In the last couple of years, we have witnessed the emergence of a cottage industry of analysts, thought leaders and consultants with expertise in Industry 4.0. Terms such as disruptive change and paradigm shift are used liberally. At the same time, analysis of industrial internet of things (IIoT) solutions typically overlook issues relating to vendor pricing and the impact on manufacturers’ financial statements. This article will explore a new service and pricing model for original equipment manufacturers (OEM’s) and how this will affect manufacturers and industrial plants.
Since the first industrial revolution, industrial equipment was a physical asset installed in an industrial plant. Without going into the specifics of various taxation jurisdictions, the generally acceptable accounting standards is that asset are capitalised on a balance sheet and depreciated over an extended period of time. This way, the cost of the equipment is spread over the theoretical life time of the asset, even if the payment event is a one-time occurrence when it is originally purchased. In the case of maintenance service agreements, these fees are billed separately and paid during term of the agreement.
Today, equipment manufacturers are largely bystanders witnessing a shifting focus to digitalisation. Almost every industrial plant has a digitalisation and big data strategy with a specific roadmap likely to include machine learning and artificial intelligence (AI).
The common thread between the various IIoT solution types is the data that is generated from sensors embedded in industrial machinery. In its raw form, this data is useless. However, operational insights such machine failure prediction can be uncovered when sophisticated machine learning algorithms are applied to the data.
According to IoT Analytics research, the market for predictive maintenance is expected to grow to US$11 billion in 2022 compared with US$1.5 billion in 2016. How can OEM hardware vendors participate in the new revenue streams?
One way is to bundle the sale of physical machine equipment with a service based on the analysis of the sensor data embedded within the equipment. With Hardware as a Service (HaaS), OEM’s can extract the embedded sensor data and provide machine learning analytics services in the cloud. Of course, traditional OEM’s today lack this capability, but with partnerships and/or investments in machine learning technology companies, this service could be delivered. Based on my experience working with OEM’s, competitive forces and the underlying economics of upselling a service are already driving them to explore this option.
From an OEM perspective, the upside is obvious. If equipment is sold over an extended period, this helps generate long-term sources of predictable money flows. Strategically, OEM’s benefit by moving from a transaction to relationship model. If we look at how software as a service (SaaS) changed the way software has been delivered and monetised since the early 2000s, it’s easy to see why this model is appealing from a vendor perspective and one more benefit to the OEMs. Suddenly, their design engineers can keep in touch with their equipment post-sale, and learn from its ongoing performance, influencing the design of new models. In the past they always lost touch with sold systems, now they can track and learn from their field performance.
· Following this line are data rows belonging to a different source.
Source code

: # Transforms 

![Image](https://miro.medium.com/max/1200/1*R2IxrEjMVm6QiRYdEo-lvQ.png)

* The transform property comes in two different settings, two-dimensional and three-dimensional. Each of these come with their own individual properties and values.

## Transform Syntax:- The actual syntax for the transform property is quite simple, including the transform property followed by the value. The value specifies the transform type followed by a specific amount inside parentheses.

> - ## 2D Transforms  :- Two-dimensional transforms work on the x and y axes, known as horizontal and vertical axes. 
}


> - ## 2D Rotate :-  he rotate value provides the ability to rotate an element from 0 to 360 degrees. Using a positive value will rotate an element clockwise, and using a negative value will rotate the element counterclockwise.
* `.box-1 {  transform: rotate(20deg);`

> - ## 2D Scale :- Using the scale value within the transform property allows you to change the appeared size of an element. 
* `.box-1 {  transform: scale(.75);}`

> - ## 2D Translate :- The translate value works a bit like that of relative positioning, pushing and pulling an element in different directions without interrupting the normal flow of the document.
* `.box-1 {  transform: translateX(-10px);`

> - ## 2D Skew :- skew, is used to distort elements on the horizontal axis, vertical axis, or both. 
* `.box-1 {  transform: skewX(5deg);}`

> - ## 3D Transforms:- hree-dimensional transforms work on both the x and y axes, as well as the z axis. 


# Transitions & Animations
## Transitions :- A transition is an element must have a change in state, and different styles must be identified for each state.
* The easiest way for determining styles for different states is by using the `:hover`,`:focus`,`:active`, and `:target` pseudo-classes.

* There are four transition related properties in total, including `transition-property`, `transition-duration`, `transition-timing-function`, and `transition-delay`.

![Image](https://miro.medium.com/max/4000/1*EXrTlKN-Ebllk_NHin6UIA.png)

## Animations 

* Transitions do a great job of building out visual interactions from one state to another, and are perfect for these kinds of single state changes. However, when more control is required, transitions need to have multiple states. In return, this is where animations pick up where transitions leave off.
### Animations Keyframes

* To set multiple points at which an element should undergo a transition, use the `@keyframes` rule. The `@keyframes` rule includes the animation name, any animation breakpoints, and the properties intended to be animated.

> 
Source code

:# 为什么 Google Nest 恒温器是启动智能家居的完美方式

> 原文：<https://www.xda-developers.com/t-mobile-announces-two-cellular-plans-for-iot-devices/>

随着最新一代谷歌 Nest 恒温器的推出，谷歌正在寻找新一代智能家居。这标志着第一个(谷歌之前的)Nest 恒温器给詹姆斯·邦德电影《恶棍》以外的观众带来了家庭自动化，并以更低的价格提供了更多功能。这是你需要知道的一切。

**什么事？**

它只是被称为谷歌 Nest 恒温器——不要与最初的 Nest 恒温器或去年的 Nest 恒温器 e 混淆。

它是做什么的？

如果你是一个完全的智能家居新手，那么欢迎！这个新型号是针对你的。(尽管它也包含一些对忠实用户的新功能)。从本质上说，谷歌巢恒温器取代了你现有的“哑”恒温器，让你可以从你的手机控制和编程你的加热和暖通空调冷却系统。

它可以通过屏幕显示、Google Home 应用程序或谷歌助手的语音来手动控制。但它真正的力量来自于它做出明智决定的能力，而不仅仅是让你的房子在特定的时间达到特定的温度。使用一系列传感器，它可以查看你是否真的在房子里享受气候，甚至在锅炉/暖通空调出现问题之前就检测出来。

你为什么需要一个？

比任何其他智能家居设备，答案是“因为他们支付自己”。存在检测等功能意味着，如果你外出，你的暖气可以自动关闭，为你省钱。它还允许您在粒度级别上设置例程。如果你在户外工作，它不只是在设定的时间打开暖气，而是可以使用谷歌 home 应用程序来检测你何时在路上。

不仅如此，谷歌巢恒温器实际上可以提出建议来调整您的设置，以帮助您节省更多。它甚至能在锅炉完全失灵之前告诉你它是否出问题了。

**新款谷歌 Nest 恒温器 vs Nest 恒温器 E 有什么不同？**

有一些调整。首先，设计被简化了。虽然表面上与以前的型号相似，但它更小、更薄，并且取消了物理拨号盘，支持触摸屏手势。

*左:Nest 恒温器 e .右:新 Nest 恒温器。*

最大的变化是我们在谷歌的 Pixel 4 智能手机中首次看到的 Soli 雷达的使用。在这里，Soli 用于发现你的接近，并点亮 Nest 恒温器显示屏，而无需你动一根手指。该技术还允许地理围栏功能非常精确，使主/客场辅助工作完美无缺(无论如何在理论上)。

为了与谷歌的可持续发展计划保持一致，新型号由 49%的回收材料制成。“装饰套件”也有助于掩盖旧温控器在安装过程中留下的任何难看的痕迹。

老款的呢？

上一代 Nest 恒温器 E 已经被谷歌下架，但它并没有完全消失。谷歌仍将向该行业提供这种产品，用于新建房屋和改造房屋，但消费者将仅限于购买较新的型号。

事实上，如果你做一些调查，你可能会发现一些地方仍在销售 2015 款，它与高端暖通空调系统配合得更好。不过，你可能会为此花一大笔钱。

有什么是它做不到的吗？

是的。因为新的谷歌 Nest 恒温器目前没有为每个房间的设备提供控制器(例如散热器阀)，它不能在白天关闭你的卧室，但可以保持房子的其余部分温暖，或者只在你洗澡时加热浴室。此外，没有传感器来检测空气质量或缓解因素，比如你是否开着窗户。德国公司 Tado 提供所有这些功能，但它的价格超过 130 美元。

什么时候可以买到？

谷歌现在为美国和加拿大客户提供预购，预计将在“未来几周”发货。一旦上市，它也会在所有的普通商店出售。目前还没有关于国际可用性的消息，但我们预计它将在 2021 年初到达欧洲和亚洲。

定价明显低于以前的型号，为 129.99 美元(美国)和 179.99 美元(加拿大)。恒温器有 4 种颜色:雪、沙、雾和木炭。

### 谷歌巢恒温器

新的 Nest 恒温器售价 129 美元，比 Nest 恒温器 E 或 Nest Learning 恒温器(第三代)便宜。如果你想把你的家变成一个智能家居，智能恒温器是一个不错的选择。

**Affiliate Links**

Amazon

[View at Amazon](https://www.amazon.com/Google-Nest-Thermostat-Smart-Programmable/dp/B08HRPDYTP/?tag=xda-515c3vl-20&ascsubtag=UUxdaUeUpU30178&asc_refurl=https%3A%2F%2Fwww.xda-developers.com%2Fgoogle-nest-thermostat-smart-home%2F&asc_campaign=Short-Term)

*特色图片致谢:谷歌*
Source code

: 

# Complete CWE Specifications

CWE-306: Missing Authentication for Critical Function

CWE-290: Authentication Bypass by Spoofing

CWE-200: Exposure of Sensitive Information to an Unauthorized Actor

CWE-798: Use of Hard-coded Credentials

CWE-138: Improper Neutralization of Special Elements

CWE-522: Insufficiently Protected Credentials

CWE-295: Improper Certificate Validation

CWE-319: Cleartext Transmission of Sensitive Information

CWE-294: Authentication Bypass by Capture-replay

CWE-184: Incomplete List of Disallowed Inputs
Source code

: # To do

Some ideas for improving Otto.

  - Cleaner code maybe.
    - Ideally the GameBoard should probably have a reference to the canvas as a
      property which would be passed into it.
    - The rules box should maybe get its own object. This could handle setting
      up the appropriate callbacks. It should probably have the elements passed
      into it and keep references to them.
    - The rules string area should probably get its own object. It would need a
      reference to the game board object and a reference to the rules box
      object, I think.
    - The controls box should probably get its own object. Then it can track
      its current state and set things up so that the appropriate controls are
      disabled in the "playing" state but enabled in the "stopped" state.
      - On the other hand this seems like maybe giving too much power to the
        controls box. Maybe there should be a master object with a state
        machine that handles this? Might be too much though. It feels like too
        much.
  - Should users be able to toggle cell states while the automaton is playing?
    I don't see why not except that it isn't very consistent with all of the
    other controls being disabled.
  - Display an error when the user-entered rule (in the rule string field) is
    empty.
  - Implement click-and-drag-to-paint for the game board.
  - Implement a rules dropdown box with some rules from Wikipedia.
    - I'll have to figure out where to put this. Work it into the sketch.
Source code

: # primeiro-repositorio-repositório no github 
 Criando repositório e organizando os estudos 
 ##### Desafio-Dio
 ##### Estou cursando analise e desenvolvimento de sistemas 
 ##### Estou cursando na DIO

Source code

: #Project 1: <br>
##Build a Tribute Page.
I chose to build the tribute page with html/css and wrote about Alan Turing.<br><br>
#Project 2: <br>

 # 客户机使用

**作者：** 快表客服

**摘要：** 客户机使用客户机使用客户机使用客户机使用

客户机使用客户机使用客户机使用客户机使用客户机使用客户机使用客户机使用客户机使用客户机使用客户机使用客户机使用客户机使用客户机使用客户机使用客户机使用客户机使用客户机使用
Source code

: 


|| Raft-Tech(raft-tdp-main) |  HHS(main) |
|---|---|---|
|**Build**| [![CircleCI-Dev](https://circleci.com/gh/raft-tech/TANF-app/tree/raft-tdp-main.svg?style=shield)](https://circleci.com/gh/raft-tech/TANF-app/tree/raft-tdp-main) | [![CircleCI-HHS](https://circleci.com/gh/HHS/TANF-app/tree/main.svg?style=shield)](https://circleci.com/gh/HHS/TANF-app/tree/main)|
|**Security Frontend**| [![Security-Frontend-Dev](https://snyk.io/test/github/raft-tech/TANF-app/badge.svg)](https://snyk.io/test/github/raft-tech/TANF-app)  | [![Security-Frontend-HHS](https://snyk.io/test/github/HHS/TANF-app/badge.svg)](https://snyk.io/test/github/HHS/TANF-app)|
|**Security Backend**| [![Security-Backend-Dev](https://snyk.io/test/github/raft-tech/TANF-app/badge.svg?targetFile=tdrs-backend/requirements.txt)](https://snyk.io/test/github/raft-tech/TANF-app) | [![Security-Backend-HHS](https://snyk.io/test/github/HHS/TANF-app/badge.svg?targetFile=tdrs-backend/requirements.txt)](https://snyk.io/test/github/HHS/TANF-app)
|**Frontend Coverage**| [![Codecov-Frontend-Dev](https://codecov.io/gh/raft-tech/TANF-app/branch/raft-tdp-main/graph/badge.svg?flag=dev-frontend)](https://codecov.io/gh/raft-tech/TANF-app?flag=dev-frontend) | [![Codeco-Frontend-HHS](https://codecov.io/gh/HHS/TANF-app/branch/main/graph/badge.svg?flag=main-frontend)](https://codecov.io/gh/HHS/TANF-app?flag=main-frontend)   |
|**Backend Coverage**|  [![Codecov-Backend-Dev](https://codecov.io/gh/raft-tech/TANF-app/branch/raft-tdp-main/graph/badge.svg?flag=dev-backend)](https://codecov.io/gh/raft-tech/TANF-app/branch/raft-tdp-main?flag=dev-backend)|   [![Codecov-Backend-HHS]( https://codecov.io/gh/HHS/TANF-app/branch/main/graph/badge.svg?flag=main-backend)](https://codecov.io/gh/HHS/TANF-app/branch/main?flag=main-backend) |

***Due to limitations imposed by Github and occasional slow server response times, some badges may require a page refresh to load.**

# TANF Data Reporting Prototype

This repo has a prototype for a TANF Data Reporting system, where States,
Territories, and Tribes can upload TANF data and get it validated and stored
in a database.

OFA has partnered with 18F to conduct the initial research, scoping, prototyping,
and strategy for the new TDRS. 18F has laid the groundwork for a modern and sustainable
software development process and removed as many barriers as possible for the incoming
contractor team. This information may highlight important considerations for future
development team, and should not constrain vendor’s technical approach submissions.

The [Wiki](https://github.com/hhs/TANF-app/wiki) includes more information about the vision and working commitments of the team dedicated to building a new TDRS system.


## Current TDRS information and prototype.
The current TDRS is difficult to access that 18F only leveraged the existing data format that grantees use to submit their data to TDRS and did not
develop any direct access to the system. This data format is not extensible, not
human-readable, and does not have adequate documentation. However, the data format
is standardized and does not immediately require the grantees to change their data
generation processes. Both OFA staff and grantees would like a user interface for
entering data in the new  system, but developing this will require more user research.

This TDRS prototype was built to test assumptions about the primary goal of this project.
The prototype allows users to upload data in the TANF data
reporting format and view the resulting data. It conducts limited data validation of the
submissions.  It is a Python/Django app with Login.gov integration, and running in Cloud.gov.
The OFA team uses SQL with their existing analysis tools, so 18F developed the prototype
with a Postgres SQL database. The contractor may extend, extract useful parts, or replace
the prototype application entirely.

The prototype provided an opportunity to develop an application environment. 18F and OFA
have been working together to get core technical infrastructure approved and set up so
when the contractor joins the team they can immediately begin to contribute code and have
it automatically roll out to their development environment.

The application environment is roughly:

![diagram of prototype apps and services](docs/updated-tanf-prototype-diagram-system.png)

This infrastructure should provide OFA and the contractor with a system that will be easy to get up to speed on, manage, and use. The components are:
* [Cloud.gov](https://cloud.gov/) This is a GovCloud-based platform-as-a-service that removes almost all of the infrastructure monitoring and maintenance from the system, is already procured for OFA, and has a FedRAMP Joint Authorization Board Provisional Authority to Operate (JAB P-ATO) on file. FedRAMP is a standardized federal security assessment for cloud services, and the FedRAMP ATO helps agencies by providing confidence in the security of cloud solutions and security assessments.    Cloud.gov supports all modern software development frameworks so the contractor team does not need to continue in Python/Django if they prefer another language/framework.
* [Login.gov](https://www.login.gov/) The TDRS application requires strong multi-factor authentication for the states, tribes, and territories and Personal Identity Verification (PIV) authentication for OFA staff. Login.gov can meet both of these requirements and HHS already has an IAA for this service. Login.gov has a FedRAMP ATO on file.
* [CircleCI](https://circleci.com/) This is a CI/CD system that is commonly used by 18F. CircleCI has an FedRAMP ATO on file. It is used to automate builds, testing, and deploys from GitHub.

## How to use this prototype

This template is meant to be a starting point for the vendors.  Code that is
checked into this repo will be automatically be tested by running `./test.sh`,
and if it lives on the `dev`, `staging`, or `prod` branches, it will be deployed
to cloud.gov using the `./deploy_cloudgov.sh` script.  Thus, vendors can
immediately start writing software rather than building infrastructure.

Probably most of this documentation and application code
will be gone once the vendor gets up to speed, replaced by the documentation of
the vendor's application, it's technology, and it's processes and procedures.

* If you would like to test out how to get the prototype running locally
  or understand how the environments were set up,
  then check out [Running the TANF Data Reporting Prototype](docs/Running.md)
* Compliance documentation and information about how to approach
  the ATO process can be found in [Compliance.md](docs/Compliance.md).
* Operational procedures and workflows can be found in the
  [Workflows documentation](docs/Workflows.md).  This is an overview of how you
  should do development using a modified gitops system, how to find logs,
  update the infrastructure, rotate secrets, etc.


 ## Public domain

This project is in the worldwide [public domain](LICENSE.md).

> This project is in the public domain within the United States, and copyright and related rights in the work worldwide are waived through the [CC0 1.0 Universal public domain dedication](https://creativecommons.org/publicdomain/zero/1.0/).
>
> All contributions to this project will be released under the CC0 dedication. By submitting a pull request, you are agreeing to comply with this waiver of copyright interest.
What does this mean for manufacturers? From a strategic perspective, if OEM’s are able to offer solutions based on machine learning, this may alleviate some of the pressure on industrial plants to build these competencies inhouse. The caveat is that the end-user experience cannot be burdensome. More importantly, a shift to an OEM HaaS pricing model is likely to result in a corresponding shift from Capex to Opex. Companies do not have to take on debt to finance the cost of the machinery, resulting in a cleaner balance sheet with fewer assets and liabilities.
Both Capex and Opex have advantages and disadvantages and it is beyond the scope of this article to evaluate each. What can be said is that in the new era of IIoT, OEM’s will need to adjust their value proposition and service offerings. It is likely that the hardware as a service model emerges. Manufacturers should recognise the change and plan accordingly.